Agora é preciso pensar em termos de arquipélagos, em vez de monólitos. As grandes empresas do futuro estão destinadas a ter ao seu redor uma pequena galáxia de startups, microempresas, iniciativas, escolas de formação... A Eni [Ente Nazionale Idrocarburi], por exemplo, é muito ativa na formação e no investimento em projetos. Pois bem, imagine uma empresa assim que se coloque estruturalmente na perspectiva de dizer: “Eu financio 10 startups porque se uma só desenvolver uma tecnologia que funcione, eu pago os custos e ainda ganho dinheiro”.
Nos últimos tempos, insiste-se muito nos problemas, evidentes, criados pela brecha digital entre quem tem meios e instrumentos digitais e quem não tem. Mas não há o risco de que essa fratura também acentue uma brecha ecológica? Quem fica para trás nas tecnologias fica muito atrás na proteção do ambiente...
Mais do que um risco, é uma certeza. Basta olhar para os relatórios sobre a saúde dos países que continuam recorrendo principalmente ao carvão. O custo incorrido em termos de ecologia e de sofrimento humano, estando do lado errado da brecha, é extraordinário. Mas, nesse aspecto, há um ponto importante a se considerar. Se, em geral, a brecha tecnológica é uma batalha entre vencedores e perdedores, abre-se a possibilidade de uma situação ganha-ganha em relação à sustentabilidade. Se você lucra com uma tecnologia nova que explora a reciclagem, é verdade que outra pessoa não lucrará mais, porque ficou para trás: mas é igualmente verdade que essa pessoa também ganhará dinheiro, porque, com a reciclagem, estamos todos melhor. Comparado com o passado, é outra novidade. Existe a possibilidade de não pensar mais apenas em termos de guerra de mercado, mas de uma vitória comum.

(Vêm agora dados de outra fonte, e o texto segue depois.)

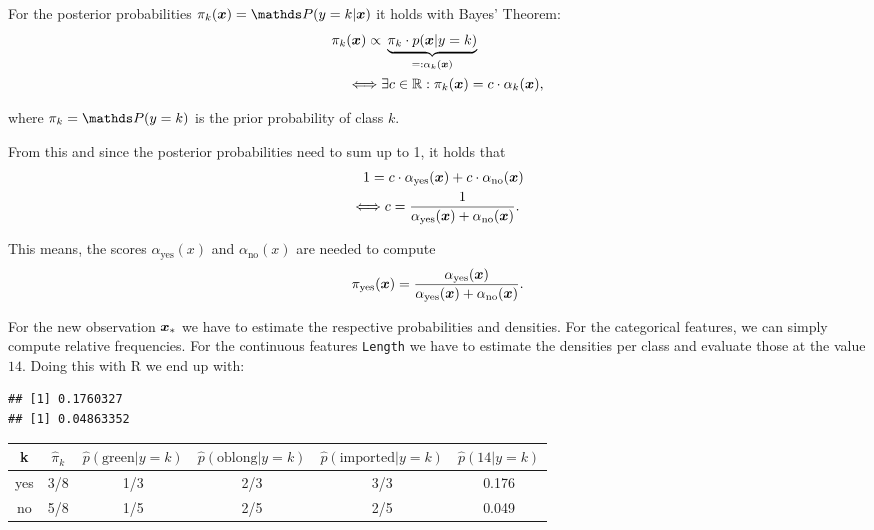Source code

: \documentclass[a4paper]{article}
\makeatletter
\newenvironment{kframe}{%
 \def\at@end@of@kframe{}%
 \ifinner\ifhmode%
  \def\at@end@of@kframe{\end{minipage}}%
  \begin{minipage}{\columnwidth}%
 \fi\fi%
 \def\FrameCommand##1{\hskip\@totalleftmargin \hskip-\fboxsep
 \colorbox{shadecolor}{##1}\hskip-\fboxsep
     \hskip-\linewidth \hskip-\@totalleftmargin \hskip\columnwidth}%
 \MakeFramed {\advance\hsize-\width
   \@totalleftmargin\z@ \linewidth\hsize
   \@setminipage}}%
 {\par\unskip\endMakeFramed%
 \at@end@of@kframe}
\newenvironment{knitrout}{}{} %
\makeatother
\begin{document}
{{\begin{enumerate}
  For the posterior probabilities $\pi_k(\xv) = \P(y = k | \xv)$ it holds with
  Bayes' Theorem:
  \begin{align*}
  \pi_k(\bm{x})  \propto & \; \underbrace{\pi_k \cdot p(\bm{x}|y = k)
  }_{=: \alpha_k(\bm{x})} \\
  \iff & \exists c \in \mathbb{R}: \pi_k(\bm{x}) = c \cdot \alpha_k(\bm{x}),
  \end{align*}

  where $\pi_k = \P(y = k)$ is the prior probability of class $k$.

  From this and since the posterior probabilities need to sum up to 1, it holds
  that
  \begin{align*}1 =& \; c \cdot \alpha_\text{yes}(\bm{x}) +  c \cdot
  \alpha_\text{no}(\bm{x}) \\
  \iff & c = \frac{1}{\alpha_\text{yes}(\bm{x}) + \alpha_\text{no}(\bm{x})}.
  \end{align*}

  This means, the scores $\alpha_\text{yes}(x)$ and $\alpha_\text{no}(x)$ are
  needed to compute  $$\pi_\text{yes}(\bm{x}) = \frac{\alpha_\text{yes}(\bm{x})}{
  \alpha_\text{yes}(\bm{x}) + \alpha_\text{no}(\bm{x})}. $$

  For the new observation $\bm{x}_*$ we have to estimate the respective
  probabilities and densities. For the categorical features, we can simply
  compute relative frequencies. For the continuous features \texttt{Length} we
  have to estimate the densities per class and evaluate those at the value $14$.
  Doing this with R we end up with:

\begin{knitrout}
\color{fgcolor}\begin{kframe}
\begin{verbatim}
## [1] 0.1760327
## [1] 0.04863352
\end{verbatim}
\end{kframe}
\end{knitrout}

  \begin{center}
  \begin{tabular}{ | c | c | c | c | c | c |}
  \hline
  k     &  $\hat{\pi}_k$   &  $\hat{p}(\text{green}|y = k)$    &  
  $\hat{p}(\text{oblong}|y = k)$    & $\hat{p}(\text{imported}|y = k)$    & 
  $\hat{p}(\text{14}|y = k)$   \\  \hline
  yes   &  3/8  &  1/3    &  2/3  & 3/3     &  0.176 \\
  no    &  5/8  &  1/5    &  2/5  & 2/5     &  0.049 \\
  \hline
  \end{tabular}
  \end{center}


\end{enumerate}}}
\end{document}
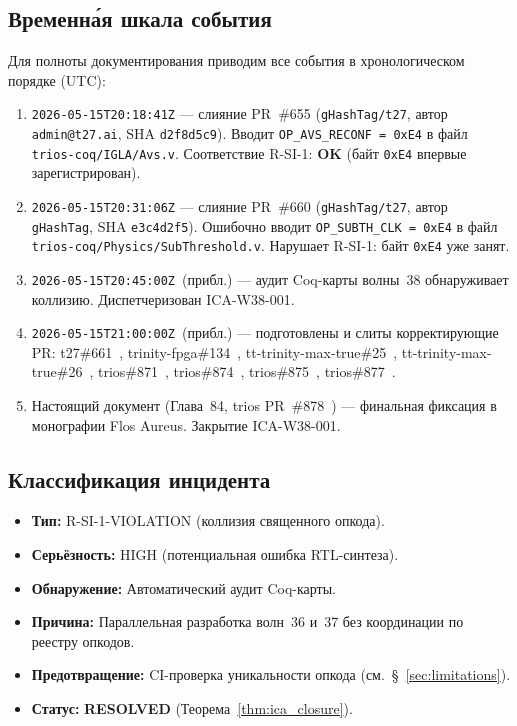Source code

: 
\subsection{Временна́я шкала события}

Для полноты документирования приводим все события в хронологическом
порядке (UTC):

\begin{enumerate}
  \item \texttt{2026-05-15T20:18:41Z} — слияние PR~\#655
    (\texttt{gHashTag/t27}, автор \texttt{admin@t27.ai},
    SHA \texttt{d2f8d5c9}).  Вводит \texttt{OP\_AVS\_RECONF = 0xE4}
    в файл \texttt{trios-coq/IGLA/Avs.v}.  Соответствие R-SI-1:
    \textbf{OK} (байт \texttt{0xE4} впервые зарегистрирован).

  \item \texttt{2026-05-15T20:31:06Z} — слияние PR~\#660
    (\texttt{gHashTag/t27}, автор \texttt{gHashTag},
    SHA \texttt{e3c4d2f5}).  Ошибочно вводит
    \texttt{OP\_SUBTH\_CLK = 0xE4} в файл
    \texttt{trios-coq/Physics/SubThreshold.v}.
    Нарушает R-SI-1: байт \texttt{0xE4} уже занят.

  \item \texttt{2026-05-15T20:45:00Z}~(прибл.) —
    аудит Coq-карты волны~38 обнаруживает коллизию.
    Диспетчеризован ICA-W38-001.

  \item \texttt{2026-05-15T21:00:00Z}~(прибл.) —
    подготовлены и слиты корректирующие PR:
    t27\#661~\cite{pr661_t27},
    trinity-fpga\#134~\cite{pr_trinity_fpga_134},
    tt-trinity-max-true\#25~\cite{pr_tt25},
    tt-trinity-max-true\#26~\cite{pr_tt26},
    trios\#871~\cite{pr_trios_871},
    trios\#874~\cite{pr_trios_874},
    trios\#875~\cite{pr_trios_875},
    trios\#877~\cite{pr_trios_877}.

  \item Настоящий документ (Глава~84,
    trios PR~\#878~\cite{pr_trios_877}) — финальная фиксация
    в монографии Flos Aureus. Закрытие ICA-W38-001.
\end{enumerate}

\subsection{Классификация инцидента}

\begin{itemize}
  \item \textbf{Тип:} R-SI-1-VIOLATION (коллизия священного опкода).
  \item \textbf{Серьёзность:} HIGH (потенциальная ошибка RTL-синтеза).
  \item \textbf{Обнаружение:} Автоматический аудит Coq-карты.
  \item \textbf{Причина:} Параллельная разработка волн~36 и~37
    без координации по реестру опкодов.
  \item \textbf{Предотвращение:} CI-проверка уникальности опкода
    (см.\ §~\ref{sec:limitations}).
  \item \textbf{Статус:} \textbf{RESOLVED} (Теорема~\ref{thm:ica_closure}).
\end{itemize}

Essa também é uma revolução.
Você diz que a infosfera precisa de um ambientalismo sintético digital. O que isso significa exatamente?

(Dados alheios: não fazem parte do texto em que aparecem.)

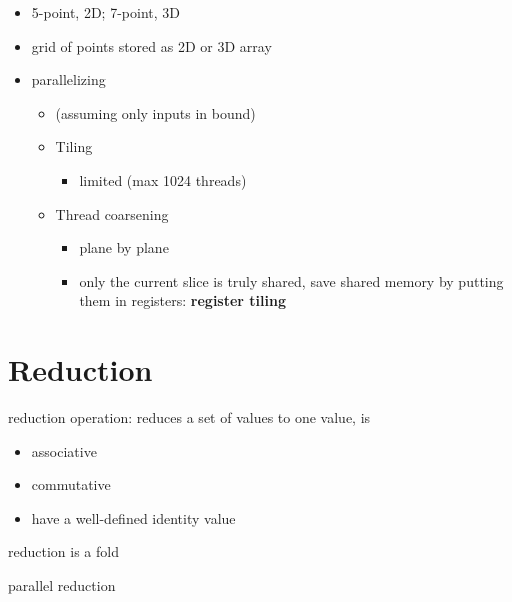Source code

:\documentclass{article}
\begin{document}
\begin{itemize}
\item 5-point, 2D; 7-point, 3D
\item grid of points stored as 2D or 3D array
\item parallelizing
\begin{itemize}
\item (assuming only inputs in bound)
\item Tiling
\begin{itemize}
\item limited (max 1024 threads)
\end{itemize}
\item Thread coarsening
\begin{itemize}
\item plane by plane
\item only the current slice is truly shared, save shared memory by putting them in registers: \textbf{register tiling}



\end{itemize}
\end{itemize}
\end{itemize}

\section{Reduction}


reduction operation: reduces a set of values to one value, is

\begin{itemize}
\item associative
\item commutative
\item have a well-defined identity value

\end{itemize}
reduction is a fold


parallel reduction
\end{document}

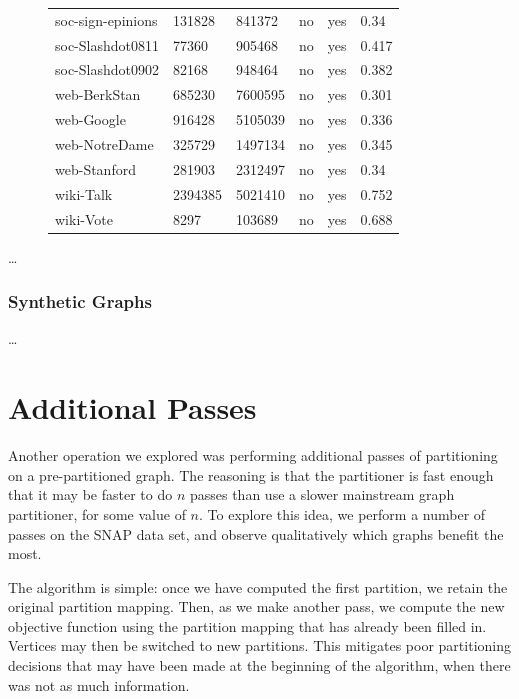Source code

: \documentclass[11pt]{article}
\begin{document}
\begin{figure}
{\begin{tabular}{ *6l }
soc-sign-epinions & 131828 & 841372 & no & yes & 0.34\\ 
soc-Slashdot0811 & 77360 & 905468 & no & yes & 0.417\\ 
soc-Slashdot0902 & 82168 & 948464 & no & yes & 0.382\\ 
web-BerkStan & 685230 & 7600595 & no & yes & 0.301\\ 
web-Google & 916428 & 5105039 & no & yes & 0.336\\ 
web-NotreDame & 325729 & 1497134 & no & yes & 0.345\\ 
web-Stanford & 281903 & 2312497 & no & yes & 0.34\\ 
wiki-Talk & 2394385 & 5021410 & no & yes & 0.752\\ 
wiki-Vote  & 8297 & 103689 & no & yes & 0.688\\ 
 \hline
\end{tabular}\par
}
\end{figure}

\dots

\subsubsection{Synthetic Graphs}
\dots

\section{Additional Passes}
Another operation we explored was performing additional passes of partitioning on a pre-partitioned graph. The reasoning is that the partitioner is fast enough that it may be faster to do $n$ passes than use a slower mainstream graph partitioner, for some value of $n$. To explore this idea, we perform a number of passes on the SNAP data set, and observe qualitatively which graphs benefit the most. 

The algorithm is simple: once we have computed the first partition, we retain the original partition mapping. Then, as we make another pass, we compute the new objective function using the partition mapping that has already been filled in. Vertices may then be switched to new partitions. This mitigates poor partitioning decisions that may have been made at the beginning of the algorithm, when there was not as much information. 
\end{document}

No marco antigo, no qual a sustentabilidade era apenas um custo, o ambientalismo sempre foi visto como um peso: o partido dos sacrifícios, do não, do retorno ao passado... Houve um ambientalismo desse tipo, é inegável, e ele também tinha as suas razões. Eu proponho um diferente, de segunda geração: um ambientalismo 2.0, capaz de entender que a tecnologia digital trabalha a favor do ambiente. Ele pode fazer essa síntese entre infosfera e biosfera. E pode ajudar a abrir uma perspectiva nova: a de uma economia circular rica.
Em que sentido “nova” e “rica”?
A economia foi circular durante quase toda a história da humanidade. Muitas vezes, custamos a encontrar vestígios do passado, porque não se jogava nada fora no passado. Quando criança, eu pensava: “Mas onde foram parar todas as espadas das legiões romanas? Por que tão poucas foram encontradas nas escavações?”. Depois, eu entendi: quando uma quebrava, eles a fundiam e faziam outra coisa com ela. Mas foi assim com qualquer objeto, durante séculos: o ser humano sempre viveu de uma economia circular pobre. Foi apenas no último trecho da nossa história, há alguns poucos séculos, que passamos para uma economia linear rica: você compra, consome, joga fora. Pois bem, agora podemos fazer a terceira passagem: recuperar a circularidade, mantendo a riqueza.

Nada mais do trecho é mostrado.